Aug. 2 (Bloomberg) -- Japanese stock futures rose after the Federal Reserve said it will pump fresh stimulus if necessary into the world’s biggest economy. Australian futures fell as the central bank’s pledge disappointed some investors anticipating a more definitive sign of further easing.
American depositary receipts of Sony Corp., Japan’s No. 1 exporter of consumer electronics, rose 1.2 percent from the closing share price in Tokyo after the yen retreated from a two-month high against the dollar. Those of Mizuho Financial Group Inc., Japan’s third-largest bank by market value, added 0.5 percent. ADRs of Westpac Banking Corp., Australia’s No. 2 lender by market value, fell 0.3 percent.
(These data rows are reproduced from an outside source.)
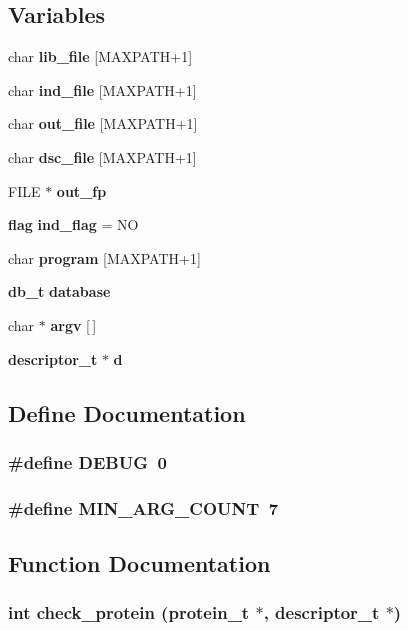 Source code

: \subsection*{Variables}
\begin{CompactItemize}
\item 
char {\bf lib\_\-file} [MAXPATH+1]
\item 
char {\bf ind\_\-file} [MAXPATH+1]
\item 
char {\bf out\_\-file} [MAXPATH+1]
\item 
char {\bf dsc\_\-file} [MAXPATH+1]
\item 
FILE $\ast$ {\bf out\_\-fp}
\item 
{\bf flag} {\bf ind\_\-flag} = NO
\item 
char {\bf program} [MAXPATH+1]
\item 
{\bf db\_\-t} {\bf database}
\item 
char $\ast$ {\bf argv} [$\,$]
\item 
{\bf descriptor\_\-t} $\ast$ {\bf d}
\end{CompactItemize}


\subsection{Define Documentation}
\subsubsection{\setlength{\rightskip}{0pt plus 5cm}\#define DEBUG\ 0}\label{Pilar__6_8c_a1}


\subsubsection{\setlength{\rightskip}{0pt plus 5cm}\#define MIN\_\-ARG\_\-COUNT\ 7}\label{Pilar__6_8c_a0}




\subsection{Function Documentation}
\subsubsection{\setlength{\rightskip}{0pt plus 5cm}int check\_\-protein ({\bf protein\_\-t} $\ast$, {\bf descriptor\_\-t} $\ast$)}\label{Pilar__6_8c_a16}


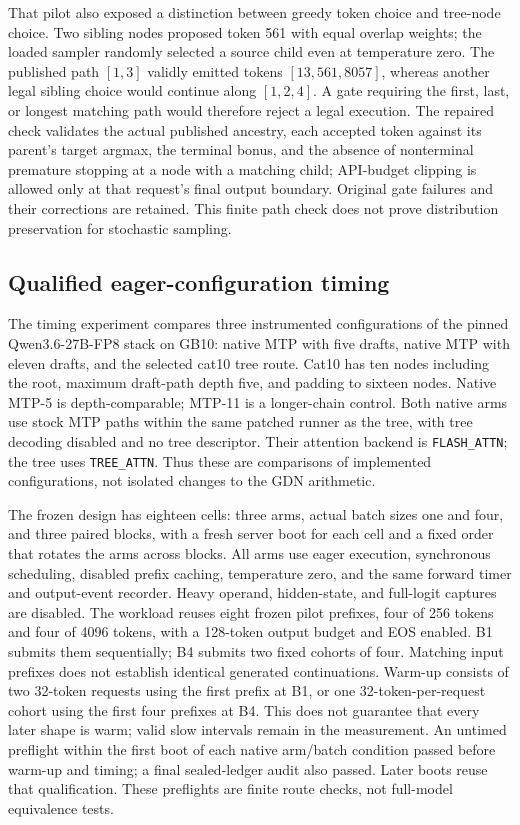 \documentclass[conference]{IEEEtran}
\begin{document}
That pilot also exposed a distinction between greedy token choice and tree-node choice. Two sibling nodes proposed token 561 with equal overlap weights; the loaded sampler randomly selected a source child even at temperature zero. The published path $[1,3]$ validly emitted tokens $[13,561,8057]$, whereas another legal sibling choice would continue along $[1,2,4]$. A gate requiring the first, last, or longest matching path would therefore reject a legal execution. The repaired check validates the actual published ancestry, each accepted token against its parent's target argmax, the terminal bonus, and the absence of nonterminal premature stopping at a node with a matching child; API-budget clipping is allowed only at that request's final output boundary. Original gate failures and their corrections are retained. This finite path check does not prove distribution preservation for stochastic sampling.

\subsection{Qualified eager-configuration timing}
\label{sec:e1-timing}
The timing experiment compares three instrumented configurations of the pinned Qwen3.6-27B-FP8 stack on GB10: native MTP with five drafts, native MTP with eleven drafts, and the selected cat10 tree route. Cat10 has ten nodes including the root, maximum draft-path depth five, and padding to sixteen nodes. Native MTP-5 is depth-comparable; MTP-11 is a longer-chain control. Both native arms use stock MTP paths within the same patched runner as the tree, with tree decoding disabled and no tree descriptor. Their attention backend is \texttt{FLASH\_ATTN}; the tree uses \texttt{TREE\_ATTN}. Thus these are comparisons of implemented configurations, not isolated changes to the GDN arithmetic.

The frozen design has eighteen cells: three arms, actual batch sizes one and four, and three paired blocks, with a fresh server boot for each cell and a fixed order that rotates the arms across blocks. All arms use eager execution, synchronous scheduling, disabled prefix caching, temperature zero, and the same forward timer and output-event recorder. Heavy operand, hidden-state, and full-logit captures are disabled. The workload reuses eight frozen pilot prefixes, four of 256 tokens and four of 4096 tokens, with a 128-token output budget and EOS enabled. B1 submits them sequentially; B4 submits two fixed cohorts of four. Matching input prefixes does not establish identical generated continuations. Warm-up consists of two 32-token requests using the first prefix at B1, or one 32-token-per-request cohort using the first four prefixes at B4. This does not guarantee that every later shape is warm; valid slow intervals remain in the measurement. An untimed preflight within the first boot of each native arm/batch condition passed before warm-up and timing; a final sealed-ledger audit also passed. Later boots reuse that qualification. These preflights are finite route checks, not full-model equivalence tests.
\end{document}
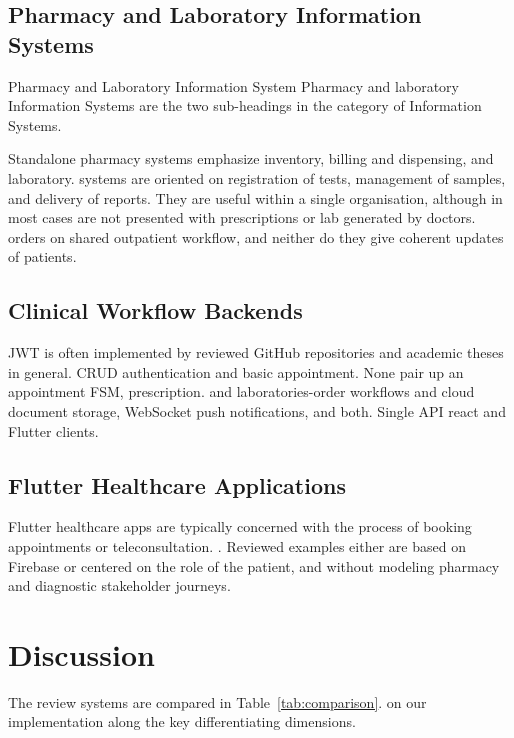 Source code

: \documentclass[12pt,a4paper]{report}
\begin{document}
\subsection{Pharmacy and Laboratory Information Systems}

Pharmacy and Laboratory Information System Pharmacy and laboratory Information Systems are the two sub-headings in the category of Information Systems.

Standalone pharmacy systems emphasize inventory, billing and dispensing, and laboratory.
systems are oriented on registration of tests, management of samples, and delivery of reports. They are useful
within a single organisation, although in most cases are not presented with prescriptions or lab generated by doctors.
orders on shared outpatient workflow, and neither do they give coherent updates of patients.

\subsection{Clinical Workflow Backends}

JWT is often implemented by reviewed GitHub repositories and academic theses \cite{r10} in general.
CRUD authentication and basic appointment. None pair up an appointment FSM, prescription.
and laboratories-order workflows and cloud document storage, WebSocket push notifications, and both.
Single API react and Flutter clients.

\subsection{Flutter Healthcare Applications}

Flutter healthcare apps are typically concerned with the process of booking appointments or teleconsultation.
\cite{r11}. Reviewed examples either are based on Firebase or centered on the role of the patient,
and without modeling pharmacy and diagnostic stakeholder journeys.

\section{Discussion}

The review systems are compared in Table~\ref{tab:comparison}.
on our implementation along the key differentiating dimensions.
\end{document}
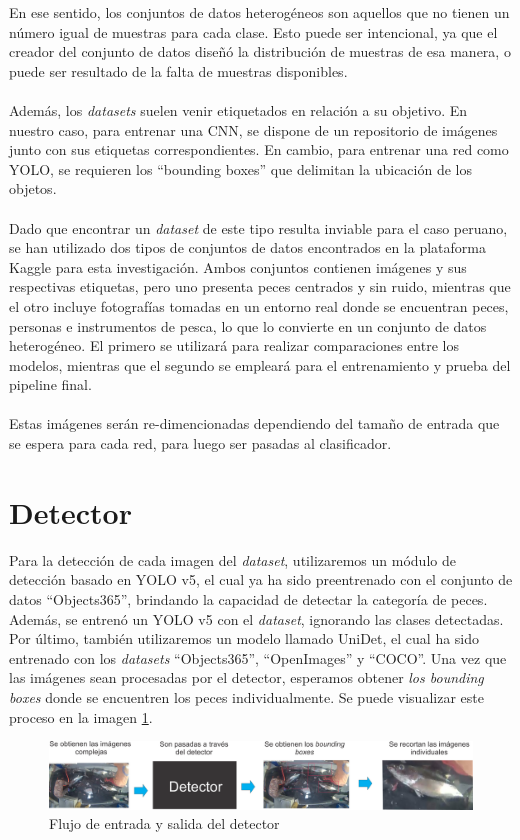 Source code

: En ese sentido, los conjuntos de datos heterogéneos son aquellos que no tienen un número igual de muestras para cada clase. Esto puede ser intencional, ya que el creador del conjunto de datos diseñó la distribución de muestras de esa manera, o puede ser resultado de la falta de muestras disponibles.
\\\\
Además, los \textit{datasets} suelen venir etiquetados en relación a su objetivo. En nuestro caso, para entrenar una CNN, se dispone de un repositorio de imágenes junto con sus etiquetas correspondientes. En cambio, para entrenar una red como YOLO, se requieren los ``bounding boxes'' que delimitan la ubicación de los objetos.
\\\\

Dado que encontrar un \textit{dataset} de este tipo resulta inviable para el caso peruano, se han utilizado dos tipos de conjuntos de datos encontrados en la plataforma Kaggle para esta investigación. Ambos conjuntos contienen imágenes y sus respectivas etiquetas, pero uno presenta peces centrados y sin ruido, mientras que el otro incluye fotografías tomadas en un entorno real donde se encuentran peces, personas e instrumentos de pesca, lo que lo convierte en un conjunto de datos heterogéneo. El primero se utilizará para realizar comparaciones entre los modelos, mientras que el segundo se empleará para el entrenamiento y prueba del pipeline final.
\\\\
Estas imágenes serán re-dimencionadas dependiendo del tamaño de entrada que se espera para cada red, para luego ser pasadas al clasificador.

\section{Detector}
Para la detección de cada imagen del \textit{dataset}, utilizaremos un módulo de detección basado en YOLO v5, el cual ya ha sido preentrenado con el conjunto de datos ``Objects365'', brindando la capacidad de detectar la categoría de peces. Además, se entrenó un YOLO v5 con el \textit{dataset}, ignorando las clases detectadas. Por último, también utilizaremos un modelo llamado UniDet, el cual ha sido entrenado con los \textit{datasets} ``Objects365'', ``OpenImages'' y ``COCO''.  Una vez que las imágenes sean procesadas por el detector, esperamos obtener \textit{los bounding boxes} donde se encuentren los peces individualmente. Se puede visualizar este proceso en la imagen \ref{fig:detector_pez}.
\begin{figure}[h!]
\includegraphics[width=1\textwidth]{images/detector_pez.png}
\caption{Flujo de entrada y salida del detector }
\label{fig:detector_pez}
\end{figure}




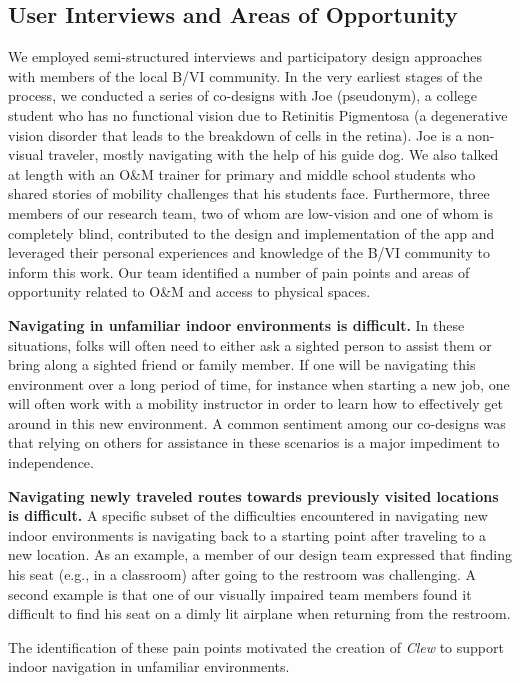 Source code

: \documentclass[chi_draft]{sigchi}
\newcommand{\BVI}{B/VI\xspace}
\newcommand{\OM}{O\&M\xspace}
\begin{document}
\subsection{User Interviews and Areas of Opportunity}\label{sec:areasofopportunity}
We employed semi-structured interviews and participatory design approaches \cite{buhler2001empowered, schuler1993participatory} with members of the local \BVI community.  In the very earliest stages of the process, we conducted a series of co-designs with Joe (pseudonym), a college student who has no functional vision due to Retinitis Pigmentosa (a degenerative vision disorder that leads to the breakdown of cells in the retina).  Joe is a non-visual traveler, mostly navigating with the help of his guide dog. We also talked at length with an \OM trainer for primary and middle school students who shared stories of mobility challenges that his students face. Furthermore, three members of our research team, two of whom are low-vision and one of whom is completely blind, contributed to the design and implementation of the app and leveraged their personal experiences and knowledge of the \BVI community to inform this work.  Our team identified a number of pain points and areas of opportunity related to \OM and access to physical spaces.

\textbf{Navigating in unfamiliar indoor environments is difficult.} In these situations, folks will often need to either ask a sighted person to assist them or bring along a sighted friend or family member.  If one will be navigating this environment over a long period of time, for instance when starting a new job, one will often work with a mobility instructor in order to learn how to effectively get around in this new environment.  A common sentiment among our co-designs was that relying on others for assistance in these scenarios is a major impediment to independence.

\textbf{Navigating newly traveled routes towards previously visited locations is difficult.} A specific subset of the difficulties encountered in navigating new indoor environments is navigating back to a starting point after traveling to a new location.  As an example, a member of our design team expressed that finding his seat (e.g., in a classroom) after going to the restroom was challenging.  A second example is that one of our visually impaired team members found it difficult to find his seat on a dimly lit airplane when returning from the restroom.

The identification of these pain points motivated the creation of \emph{Clew} to support indoor navigation in unfamiliar environments.%
\end{document}
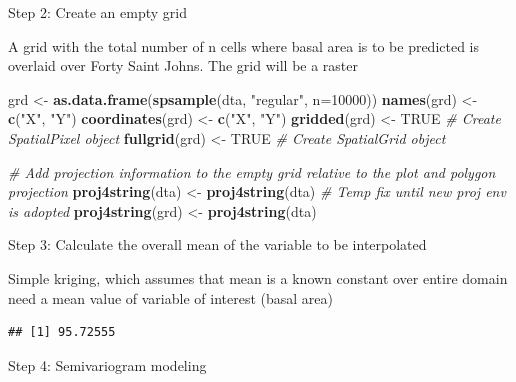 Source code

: \documentclass[
]{book}
\newenvironment{Shaded}{\begin{snugshade}}{\end{snugshade}}
\newcommand{\AttributeTok}[1]{\textcolor[rgb]{0.13,0.29,0.53}{#1}}
\newcommand{\CommentTok}[1]{\textcolor[rgb]{0.56,0.35,0.01}{\textit{#1}}}
\newcommand{\ConstantTok}[1]{\textcolor[rgb]{0.56,0.35,0.01}{#1}}
\newcommand{\DecValTok}[1]{\textcolor[rgb]{0.00,0.00,0.81}{#1}}
\newcommand{\FunctionTok}[1]{\textcolor[rgb]{0.13,0.29,0.53}{\textbf{#1}}}
\newcommand{\NormalTok}[1]{#1}
\newcommand{\OtherTok}[1]{\textcolor[rgb]{0.56,0.35,0.01}{#1}}
\newcommand{\SpecialCharTok}[1]{\textcolor[rgb]{0.81,0.36,0.00}{\textbf{#1}}}
\newcommand{\StringTok}[1]{\textcolor[rgb]{0.31,0.60,0.02}{#1}}
\begin{document}
Step 2: Create an empty grid

A grid with the total number of n cells where basal area is to be predicted is overlaid over Forty Saint Johns. The grid will be a raster

\begin{Shaded}
\begin{Highlighting}[]
\NormalTok{grd              }\OtherTok{\textless{}{-}} \FunctionTok{as.data.frame}\NormalTok{(}\FunctionTok{spsample}\NormalTok{(dta, }\StringTok{"regular"}\NormalTok{, }\AttributeTok{n=}\DecValTok{10000}\NormalTok{))}
\FunctionTok{names}\NormalTok{(grd)       }\OtherTok{\textless{}{-}} \FunctionTok{c}\NormalTok{(}\StringTok{"X"}\NormalTok{, }\StringTok{"Y"}\NormalTok{)}
\FunctionTok{coordinates}\NormalTok{(grd) }\OtherTok{\textless{}{-}} \FunctionTok{c}\NormalTok{(}\StringTok{"X"}\NormalTok{, }\StringTok{"Y"}\NormalTok{)}
\FunctionTok{gridded}\NormalTok{(grd)     }\OtherTok{\textless{}{-}} \ConstantTok{TRUE}  \CommentTok{\# Create SpatialPixel object}
\FunctionTok{fullgrid}\NormalTok{(grd)    }\OtherTok{\textless{}{-}} \ConstantTok{TRUE}  \CommentTok{\# Create SpatialGrid object}

\CommentTok{\# Add projection information to the empty grid relative to the plot and polygon projection }
\FunctionTok{proj4string}\NormalTok{(dta) }\OtherTok{\textless{}{-}} \FunctionTok{proj4string}\NormalTok{(dta) }\CommentTok{\# Temp fix until new proj env is adopted}
\FunctionTok{proj4string}\NormalTok{(grd) }\OtherTok{\textless{}{-}} \FunctionTok{proj4string}\NormalTok{(dta)}
\end{Highlighting}
\end{Shaded}

Step 3: Calculate the overall mean of the variable to be interpolated

Simple kriging, which assumes that mean is a known constant over entire domain need a mean value of variable of interest (basal area)

\begin{Shaded}
\end{Shaded}

\begin{verbatim}
## [1] 95.72555
\end{verbatim}

Step 4: Semivariogram modeling
\end{document}

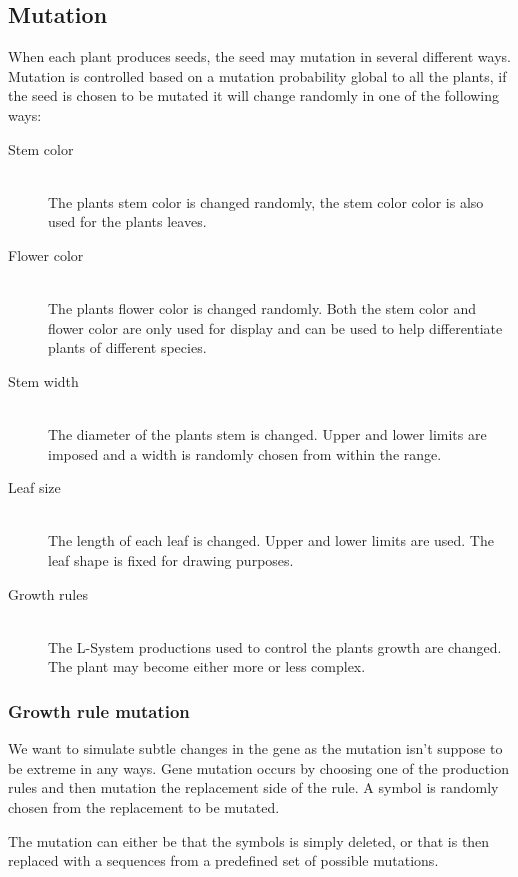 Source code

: \documentclass[conference]{acmsiggraph}
\begin{document}
\subsection{Mutation}

When each plant produces seeds, the seed may mutation in several different
ways. Mutation is controlled based on a mutation probability global to all the
plants, if the seed is chosen to be mutated it will change randomly in one of
the following ways:

\begin{description}
  \item[Stem color]   \hfill \\
    The plants stem color is changed randomly, the stem color color is also used
    for the plants leaves.
  \item[Flower color] \hfill \\
    The plants flower color is changed randomly. Both the stem color and flower
    color are only used for display and can be used to help differentiate plants
    of different species.
  \item[Stem width]   \hfill \\
    The diameter of the plants stem is changed. Upper and lower limits are
    imposed and a width is randomly chosen from within the range.
  \item[Leaf size]    \hfill \\
    The length of each leaf is changed. Upper and lower limits are used. The
    leaf shape is fixed for drawing purposes.
  \item[Growth rules] \hfill \\
    The L-System productions used to control the plants growth are changed. The
    plant may become either more or less complex.
\end{description}

\subsubsection{Growth rule mutation}

We want to simulate subtle changes in the gene as the mutation isn't suppose to
be extreme in any ways. Gene mutation occurs by choosing one of the production
rules and then mutation the replacement side of the rule. A symbol is randomly
chosen from the replacement to be mutated.

The mutation can either be that the symbols is simply deleted, or that is then
replaced with a sequences from a predefined set of possible mutations.
\end{document}

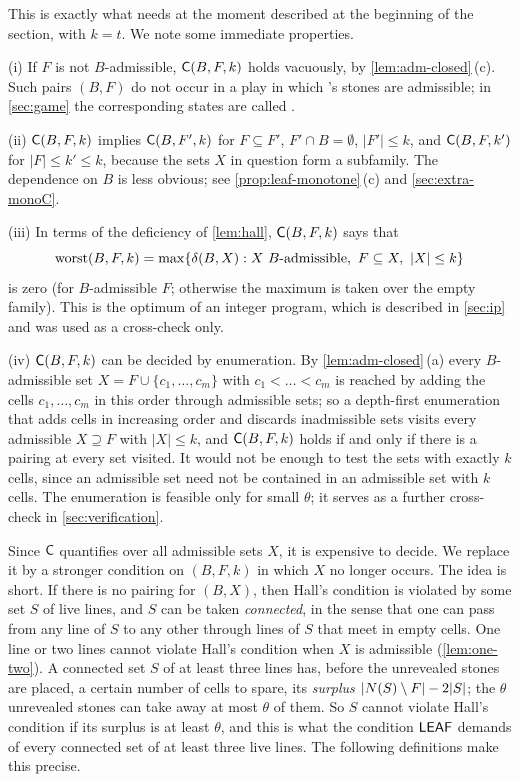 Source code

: This is exactly what \Breaker{} needs at the moment described at the beginning of the section, with
$k=t$. We note some immediate properties.

\begin{remark}\label{rem:C}
(i) If $F$ is not $B$-admissible, $\mathsf{C}(B,F,k)$ holds vacuously, by \cref{lem:adm-closed}\,(c). Such pairs
$(B,F)$ do not occur in a play in which \Maker's stones are admissible; in \cref{sec:game} the
corresponding states are called \VOID.

(ii) $\mathsf{C}(B,F,k)$ implies $\mathsf{C}(B,F',k)$ for $F\subseteq F'$, $F'\cap B=\emptyset$, $|F'|\le k$, and
$\mathsf{C}(B,F,k')$ for $|F|\le k'\le k$, because the sets $X$ in question form a subfamily. The dependence on $B$ is less
obvious; see \cref{prop:leaf-monotone}\,(c) and \cref{sec:extra-monoC}.

(iii) In terms of the deficiency of \cref{lem:hall}, $\mathsf{C}(B,F,k)$ says that
\[
  \worst(B,F,k)=\max\{\delta(B,X) : X\ B\text{-admissible},\ F\subseteq X,\ |X|\le k\}
\]
is zero (for $B$-admissible $F$; otherwise the maximum is taken over the empty family). This is the
optimum of an integer program, which is described in \cref{sec:ip} and was used as a cross-check only.

(iv) $\mathsf{C}(B,F,k)$ can be decided by enumeration. By \cref{lem:adm-closed}\,(a) every $B$-admissible set
$X=F\cup\{c_1,\dots,c_m\}$ with $c_1<\dots<c_m$ is reached by adding the cells $c_1,\dots,c_m$ in this
order through admissible sets; so a depth-first enumeration that adds cells in increasing order and
discards inadmissible sets visits every admissible $X\supseteq F$ with $|X|\le k$, and $\mathsf{C}(B,F,k)$ holds if
and only if there is a pairing at every set visited. It would not be enough to test the sets with
exactly $k$ cells, since an admissible set need not be contained in an admissible set with $k$ cells. The
enumeration is feasible only for small $\theta$; it serves as a further cross-check in
\cref{sec:verification}.
\end{remark}

Since $\mathsf{C}$ quantifies over all admissible sets $X$, it is expensive to decide. We replace it by a
stronger condition on $(B,F,k)$ in which $X$ no longer occurs. The idea is short. If there is no pairing
for $(B,X)$, then Hall's condition is violated by some set $S$ of live lines, and $S$ can be taken
\emph{connected}, in the sense that one can pass from any line of $S$ to any other through lines of $S$
that meet in empty cells. One line or two lines cannot violate Hall's condition when $X$ is admissible
(\cref{lem:one-two}). A connected set $S$ of at least three lines has, before the unrevealed stones are
placed, a certain number of cells to spare, its \emph{surplus} $|N(S)\setminus F|-2|S|$; the $\theta$
unrevealed stones can take away at most $\theta$ of them. So $S$ cannot violate Hall's condition if its
surplus is at least $\theta$, and this is what the condition $\mathsf{LEAF}$ demands of every connected set of at
least three live lines. The following definitions make this precise.

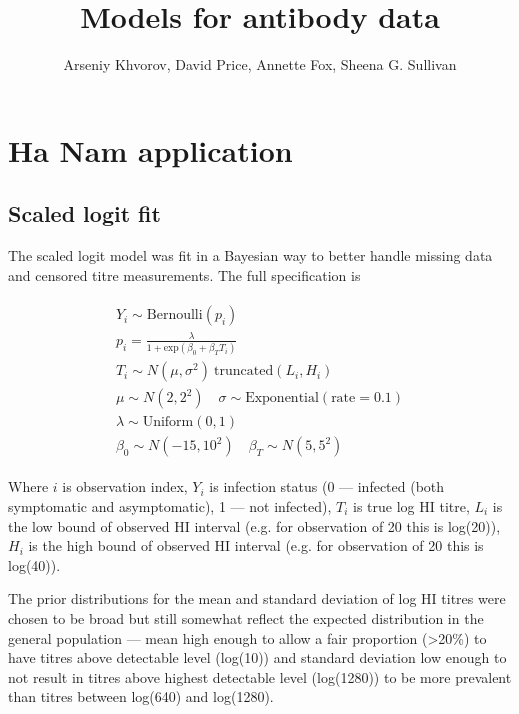 \documentclass[12pt]{article}
\title{Models for antibody data}
\author{Arseniy Khvorov, David Price, Annette Fox, Sheena G. Sullivan}
\begin{document}
\maketitle


\section{Ha Nam application}

\subsection{Scaled logit fit}

The scaled logit model was fit in a Bayesian way to better handle missing data and censored titre measurements. The full specification is

\begin{align*}
\begin{gathered}
Y_i \sim \text{Bernoulli}(p_i) \\
p_i = \frac{\lambda}{1 + \text{exp}(\beta_0 + \beta_T T_i)} \\
T_i \sim N(\mu, \sigma^2) \ \text{truncated}(L_{i}, H_{i}) \\
\mu \sim N(2, 2^2) \quad \sigma \sim \text{Exponential}(\text{rate} = 0.1) \\
\lambda \sim \text{Uniform}(0, 1) \\
\beta_0 \sim N(-15, 10^2) \quad \beta_T \sim N(5, 5^2)
\end{gathered}
\end{align*}

Where $i$ is observation index, $Y_i$ is infection status (0 --- infected (both symptomatic and asymptomatic), 1 --- not infected), $T_i$ is true log HI titre, $L_i$ is the low bound of observed HI interval (e.g. for observation of 20 this is log(20)), $H_i$ is the high bound of observed HI interval (e.g. for observation of 20 this is log(40)).

The prior distributions for the mean and standard deviation of log HI titres were chosen to be broad but still somewhat reflect the expected distribution in the general population --- mean high enough to allow a fair proportion (>20\%) to have titres above detectable level (log(10)) and standard deviation low enough to not result in titres above highest detectable level (log(1280)) to be more prevalent than titres between log(640) and log(1280).
\end{document}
Futures on Japan’s Nikkei 225 Stock Average expiring in September closed at 8,670 in Chicago yesterday, up from 8,630 in Osaka, Japan. They were bid in the pre-market at 8,660 in Osaka at 8:05 a.m. local time. Futures on Australia’s S&P/ASX 200 Index slid 0.2 percent today. New Zealand’s NZX 50 Index was little changed in Wellington. Taiwan’s financial markets will be closed today due to a typhoon.
“People would like the Fed to do more because I think it would improve the market sentiment a little bit,” said Angus Gluskie, managing director at White Funds Management in Sydney who manages more than $350 million. “But I think the fact that the Fed is not doing anything and still saying they remain prepared to, it’s not a huge negative. I think it’s neutral.”
Futures on the Standard & Poor’s 500 Index rose 0.1 percent today. The index dropped 0.3 percent in New York yesterday, when the Fed refrained from adding to record stimulus even as economic growth slowed.
The Fed’s inaction pushed up the dollar against the yen as traders pared bets on further monetary policy easing. The yen fell 0.4 percent to 78.44 per dollar yesterday after touching 77.91, the strongest since June 1. A weaker yen enhances the value of overseas earnings at Japanese exporters when repatriated.
A report showed yesterday manufacturing in the U.S. unexpectedly contracted for a second month in July, indicating a mainstay of the economy was struggling to improve.
U.S. payrolls may have increased by 100,000 workers in July, following an 80,000 gain in June, according to the median forecast of economists surveyed by Bloomberg News ahead of Labor Department figures Aug. 3. The unemployment rate is projected to hold at 8.2 percent.
The MSCI Asia Pacific Index fell 8.3 percent from this year’s high on Feb. 29 through yesterday amid concern Europe’s sovereign-debt crisis will worsen as the U.S. and Chinese economies slow. The regional benchmark index traded at 12 times estimated earnings, compared with 13.4 for the Standard & Poor’s 500 Index and 11.2 for the Stoxx Europe 600 Index, according to data compiled by Bloomberg.
The European Central Bank meets today, with President Mario Draghi pledging policy makers will do whatever is needed to preserve the euro.
The Bloomberg China-US Equity Index of the most-traded Chinese companies in the U.S. dropped 0.5 percent to 86.36 yesterday in New York.